[Source texts of formatted documents]
○ ○ ○

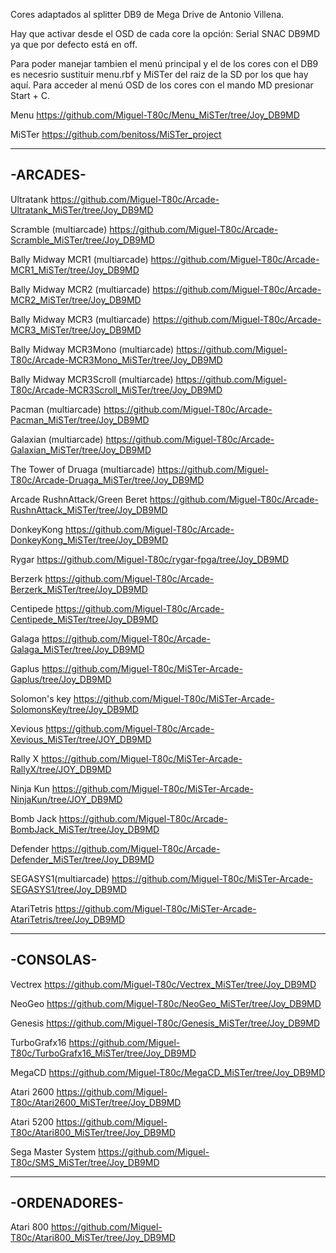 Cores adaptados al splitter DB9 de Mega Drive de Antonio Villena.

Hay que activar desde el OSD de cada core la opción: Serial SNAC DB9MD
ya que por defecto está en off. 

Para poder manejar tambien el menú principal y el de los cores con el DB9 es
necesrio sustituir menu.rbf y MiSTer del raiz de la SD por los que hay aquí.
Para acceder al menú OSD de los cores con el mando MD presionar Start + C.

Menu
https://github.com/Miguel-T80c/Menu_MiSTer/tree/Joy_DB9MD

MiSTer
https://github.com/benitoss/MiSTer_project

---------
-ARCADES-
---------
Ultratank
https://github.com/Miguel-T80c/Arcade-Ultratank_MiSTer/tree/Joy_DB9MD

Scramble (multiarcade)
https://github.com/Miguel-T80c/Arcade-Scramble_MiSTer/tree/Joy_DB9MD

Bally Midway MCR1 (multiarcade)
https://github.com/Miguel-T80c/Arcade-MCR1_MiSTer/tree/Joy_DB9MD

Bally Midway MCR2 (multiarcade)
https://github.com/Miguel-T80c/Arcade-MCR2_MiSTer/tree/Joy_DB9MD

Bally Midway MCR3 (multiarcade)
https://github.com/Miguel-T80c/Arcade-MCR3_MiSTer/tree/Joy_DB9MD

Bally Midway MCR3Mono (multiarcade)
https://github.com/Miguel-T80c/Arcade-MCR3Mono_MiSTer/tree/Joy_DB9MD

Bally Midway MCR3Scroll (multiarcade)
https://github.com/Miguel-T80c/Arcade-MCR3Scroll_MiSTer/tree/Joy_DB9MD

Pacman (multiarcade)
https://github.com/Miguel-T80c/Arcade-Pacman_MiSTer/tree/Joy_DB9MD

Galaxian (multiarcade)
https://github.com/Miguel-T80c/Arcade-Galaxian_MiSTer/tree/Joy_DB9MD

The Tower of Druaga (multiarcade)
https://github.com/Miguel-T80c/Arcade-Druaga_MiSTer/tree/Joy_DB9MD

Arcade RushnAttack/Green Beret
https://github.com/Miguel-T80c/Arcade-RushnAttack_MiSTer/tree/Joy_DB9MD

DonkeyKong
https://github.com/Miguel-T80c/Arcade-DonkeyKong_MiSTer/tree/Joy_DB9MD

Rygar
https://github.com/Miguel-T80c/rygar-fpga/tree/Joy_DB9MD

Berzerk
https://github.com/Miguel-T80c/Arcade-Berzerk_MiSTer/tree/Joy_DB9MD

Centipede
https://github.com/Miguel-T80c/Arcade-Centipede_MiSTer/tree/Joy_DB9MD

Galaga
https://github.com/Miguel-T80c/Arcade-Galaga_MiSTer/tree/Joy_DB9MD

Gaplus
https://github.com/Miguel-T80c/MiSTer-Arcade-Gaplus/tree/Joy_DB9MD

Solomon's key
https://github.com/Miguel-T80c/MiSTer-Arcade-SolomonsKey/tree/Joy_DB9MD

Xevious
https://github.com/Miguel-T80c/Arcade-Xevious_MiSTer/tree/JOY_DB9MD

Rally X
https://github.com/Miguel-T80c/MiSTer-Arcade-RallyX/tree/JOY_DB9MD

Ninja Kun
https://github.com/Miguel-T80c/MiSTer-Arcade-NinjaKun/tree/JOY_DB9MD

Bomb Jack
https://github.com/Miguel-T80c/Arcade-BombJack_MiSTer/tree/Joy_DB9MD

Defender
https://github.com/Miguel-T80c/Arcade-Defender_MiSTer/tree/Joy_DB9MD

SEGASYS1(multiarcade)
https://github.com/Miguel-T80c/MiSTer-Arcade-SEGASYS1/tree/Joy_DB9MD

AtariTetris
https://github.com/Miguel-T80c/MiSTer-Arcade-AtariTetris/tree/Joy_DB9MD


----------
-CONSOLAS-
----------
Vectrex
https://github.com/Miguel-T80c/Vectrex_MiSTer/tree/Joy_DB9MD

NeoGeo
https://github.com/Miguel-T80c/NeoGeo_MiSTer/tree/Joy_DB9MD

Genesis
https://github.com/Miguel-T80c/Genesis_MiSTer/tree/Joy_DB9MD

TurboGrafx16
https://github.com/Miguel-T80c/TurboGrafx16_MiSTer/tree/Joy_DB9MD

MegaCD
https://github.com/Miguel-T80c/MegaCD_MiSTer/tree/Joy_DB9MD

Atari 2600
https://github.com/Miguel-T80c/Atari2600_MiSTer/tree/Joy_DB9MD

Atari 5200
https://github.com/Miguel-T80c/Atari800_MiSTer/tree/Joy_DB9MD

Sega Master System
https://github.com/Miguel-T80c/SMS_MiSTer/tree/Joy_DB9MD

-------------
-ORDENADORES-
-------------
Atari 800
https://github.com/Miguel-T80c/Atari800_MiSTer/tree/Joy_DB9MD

○ ○ ○

__ASSIGNMENT__.
Looking through the records, copy out every line in which the word "Gaplus" is found.

__ANSWER SPACE__.
Gaplus
https://github.com/Miguel-T80c/MiSTer-Arcade-Gaplus/tree/Joy_DB9MD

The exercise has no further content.